Association-Based Data Reduction (REDWOOD)
Finding the Tree in the Forest
Redwood is a Python framework intended to identify anomalous files through analyzing the file metadata of a collection of media. Each file analyzed is assigned a score that signals its reputation relative to other files in the system --the lower a reputation score, the more likely that a file is anomalous. The final reputation score of a given file is based on an aggegation of scores assigned to it by modules that we call "Filters".
A Filter is a plugin whose functionality is only limited by the creativity of the developer. Redwood can support any number of Filters, so long as a Filter extends the RedwoodFilter class and produces a table assigning a reputation score to each unique file in the system.

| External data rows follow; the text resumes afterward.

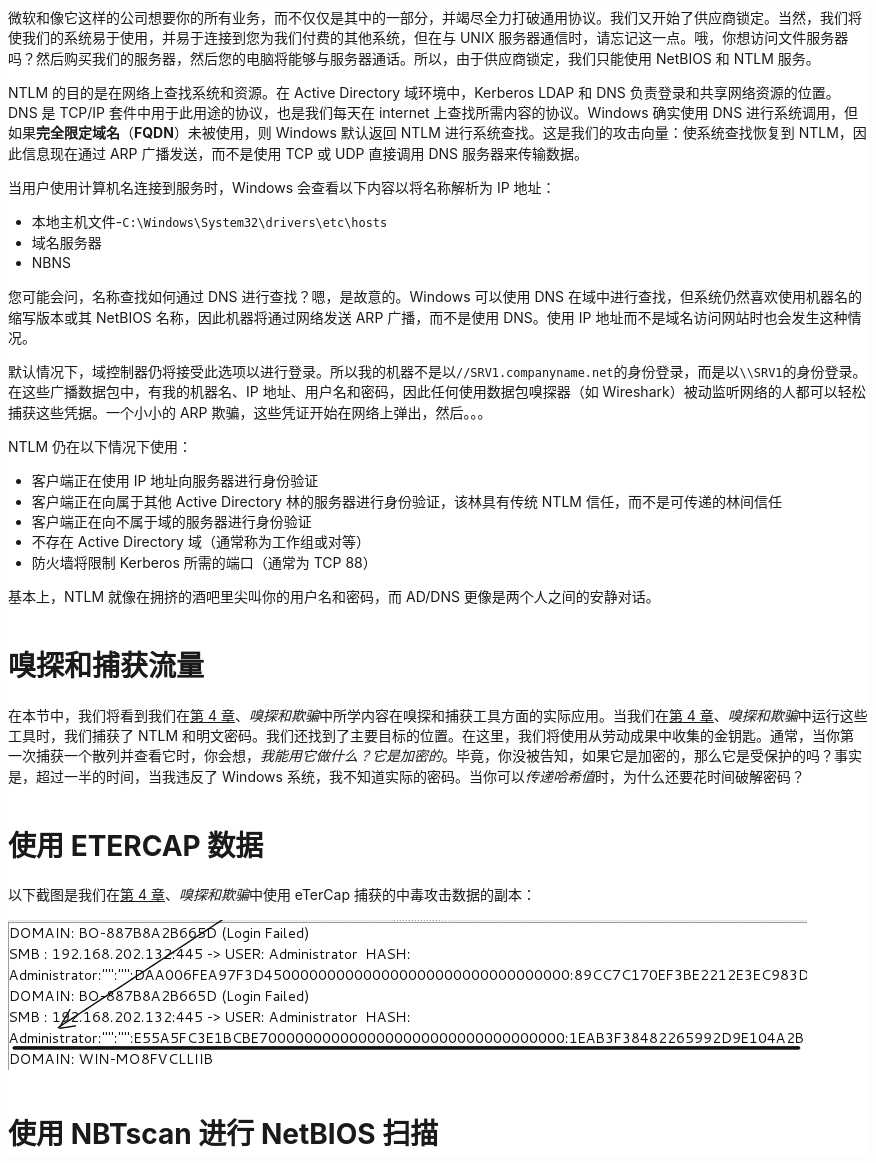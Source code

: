 微软和像它这样的公司想要你的所有业务，而不仅仅是其中的一部分，并竭尽全力打破通用协议。我们又开始了供应商锁定。当然，我们将使我们的系统易于使用，并易于连接到您为我们付费的其他系统，但在与 UNIX 服务器通信时，请忘记这一点。哦，你想访问文件服务器吗？然后购买我们的服务器，然后您的电脑将能够与服务器通话。所以，由于供应商锁定，我们只能使用 NetBIOS 和 NTLM 服务。

NTLM 的目的是在网络上查找系统和资源。在 Active Directory 域环境中，Kerberos LDAP 和 DNS 负责登录和共享网络资源的位置。DNS 是 TCP/IP 套件中用于此用途的协议，也是我们每天在 internet 上查找所需内容的协议。Windows 确实使用 DNS 进行系统调用，但如果**完全限定域名**（**FQDN**）未被使用，则 Windows 默认返回 NTLM 进行系统查找。这是我们的攻击向量：使系统查找恢复到 NTLM，因此信息现在通过 ARP 广播发送，而不是使用 TCP 或 UDP 直接调用 DNS 服务器来传输数据。

当用户使用计算机名连接到服务时，Windows 会查看以下内容以将名称解析为 IP 地址：

*   本地主机文件-`C:\Windows\System32\drivers\etc\hosts`
*   域名服务器
*   NBNS

您可能会问，名称查找如何通过 DNS 进行查找？嗯，是故意的。Windows 可以使用 DNS 在域中进行查找，但系统仍然喜欢使用机器名的缩写版本或其 NetBIOS 名称，因此机器将通过网络发送 ARP 广播，而不是使用 DNS。使用 IP 地址而不是域名访问网站时也会发生这种情况。

默认情况下，域控制器仍将接受此选项以进行登录。所以我的机器不是以`//SRV1.companyname.net`的身份登录，而是以`\\SRV1`的身份登录。在这些广播数据包中，有我的机器名、IP 地址、用户名和密码，因此任何使用数据包嗅探器（如 Wireshark）被动监听网络的人都可以轻松捕获这些凭据。一个小小的 ARP 欺骗，这些凭证开始在网络上弹出，然后。。。

NTLM 仍在以下情况下使用：

*   客户端正在使用 IP 地址向服务器进行身份验证
*   客户端正在向属于其他 Active Directory 林的服务器进行身份验证，该林具有传统 NTLM 信任，而不是可传递的林间信任
*   客户端正在向不属于域的服务器进行身份验证
*   不存在 Active Directory 域（通常称为工作组或对等）
*   防火墙将限制 Kerberos 所需的端口（通常为 TCP 88）

基本上，NTLM 就像在拥挤的酒吧里尖叫你的用户名和密码，而 AD/DNS 更像是两个人之间的安静对话。

# 嗅探和捕获流量

在本节中，我们将看到我们在[第 4 章](04.html)、*嗅探和欺骗*中所学内容在嗅探和捕获工具方面的实际应用。当我们在[第 4 章](https://cdp.packtpub.com/kali_linux_2018_x__windows_penetration_testing_/wp-admin/post.php?post=332&action=edit#post_162)、*嗅探和欺骗*中运行这些工具时，我们捕获了 NTLM 和明文密码。我们还找到了主要目标的位置。在这里，我们将使用从劳动成果中收集的金钥匙。通常，当你第一次捕获一个散列并查看它时，你会想，*我能用它做什么？它是加密的*。毕竟，你没被告知，如果它是加密的，那么它是受保护的吗？事实是，超过一半的时间，当我违反了 Windows 系统，我不知道实际的密码。当你可以*传递哈希值*时，为什么还要花时间破解密码？

# 使用 ETERCAP 数据

以下截图是我们在[第 4 章](https://cdp.packtpub.com/kali_linux_2018_x__windows_penetration_testing_/wp-admin/post.php?post=332&action=edit#post_162)、*嗅探和欺骗*中使用 eTerCap 捕获的中毒攻击数据的副本：

![](img/c146a3b2-3665-4866-8691-0853fc85aa59.png)

# 使用 NBTscan 进行 NetBIOS 扫描
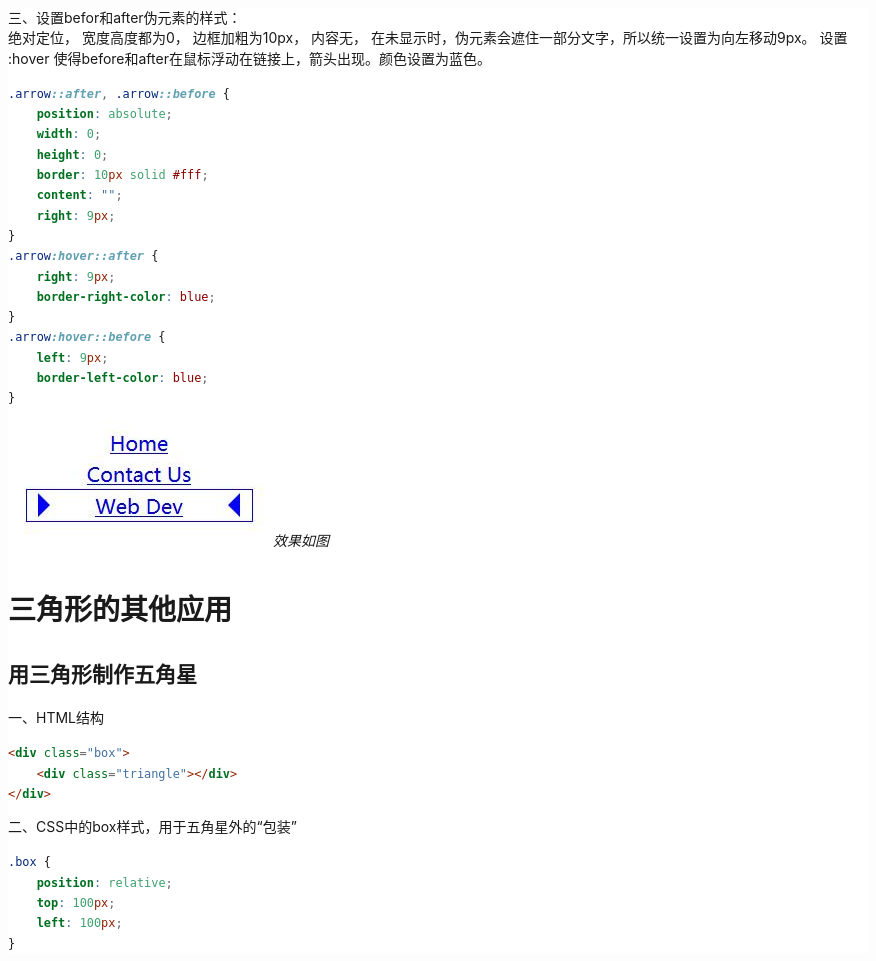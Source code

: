 三、设置befor和after伪元素的样式：  
绝对定位，
宽度高度都为0，
边框加粗为10px，
内容无，
在未显示时，伪元素会遮住一部分文字，所以统一设置为向左移动9px。
设置 :hover 使得before和after在鼠标浮动在链接上，箭头出现。颜色设置为蓝色。
```css
.arrow::after, .arrow::before {
    position: absolute;
    width: 0;
    height: 0;
    border: 10px solid #fff;
    content: "";
    right: 9px;
}
.arrow:hover::after {
    right: 9px;
    border-right-color: blue;
}
.arrow:hover::before {
    left: 9px;
    border-left-color: blue;
}
```

![image](blue-arrow.jpg)  *效果如图*
# 三角形的其他应用
## 用三角形制作五角星
一、HTML结构　　
```html
<div class="box">
    <div class="triangle"></div>
</div>
```

二、CSS中的box样式，用于五角星外的“包装”
```css
.box {
    position: relative;
    top: 100px;
    left: 100px;
}
```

Much of the Redwood framework is aimed at making the process of adding new Filters to the system as frictionless as possible (see the Filter section below for more information).
In addition to the Filters, Redwood also provides an effective data model for analyzing and storing file metadata, an API for interacting with that data, a simple shell for executing Redwood commands, and two example Filters (a "prevalence" Filter and a "locality uniqueness" Filter. Though sample Filters are included in the project, ultimately the effectiveness of Redwood will be based on the Filters that you write for the particular anomaly that you are looking for. To that end, Redwood is nothing more than a simple framework for connecting Filters to a well-formed data model.
The instructions that follow should get you up and running quickly. Redwood has been tested on OS X and Linux. Windows will likely work with a few changes.
Stuff to Download
- Python 2.7
- Python packages
- SciPy (Matplotlib, MqSQLdb)
- MySQL Client for your client OS
- MySQL Server for the server hosting the DB
Prep the Database
Redwood uses a MySQL database to store metadata. In order to use Redwood, you will need to first set up your own MySQL DB, then run the following two SQL scripts to create the required tables and subroutines.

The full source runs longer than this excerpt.